## Goal of the exercise
From the entries below, copy every line that holds the word "using".

## Records for this task
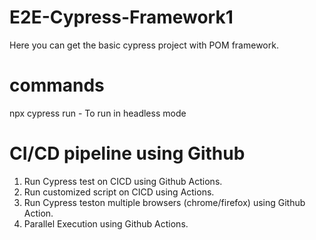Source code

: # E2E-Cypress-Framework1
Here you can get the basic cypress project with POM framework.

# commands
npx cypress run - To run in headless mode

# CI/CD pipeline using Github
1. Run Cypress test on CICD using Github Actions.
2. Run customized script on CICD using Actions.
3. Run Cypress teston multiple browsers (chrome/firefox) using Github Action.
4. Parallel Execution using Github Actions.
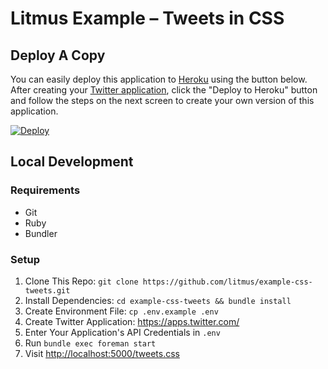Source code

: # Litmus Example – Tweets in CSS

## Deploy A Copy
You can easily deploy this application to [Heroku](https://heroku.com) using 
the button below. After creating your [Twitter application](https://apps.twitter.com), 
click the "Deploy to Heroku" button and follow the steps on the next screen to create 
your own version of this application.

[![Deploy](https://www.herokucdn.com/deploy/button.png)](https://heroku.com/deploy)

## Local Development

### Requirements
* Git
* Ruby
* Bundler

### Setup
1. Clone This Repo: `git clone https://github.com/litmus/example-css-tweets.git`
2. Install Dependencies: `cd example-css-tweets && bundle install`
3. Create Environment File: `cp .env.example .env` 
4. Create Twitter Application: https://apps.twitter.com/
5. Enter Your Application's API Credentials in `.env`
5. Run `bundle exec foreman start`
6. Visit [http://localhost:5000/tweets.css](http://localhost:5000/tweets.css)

## Solved exercise
# CI/CD pipeline using Github
1. Run Cypress test on CICD using Github Actions.
2. Run customized script on CICD using Actions.
3. Run Cypress teston multiple browsers (chrome/firefox) using Github Action.
4. Parallel Execution using Github Actions.
You can easily deploy this application to [Heroku](https://heroku.com) using 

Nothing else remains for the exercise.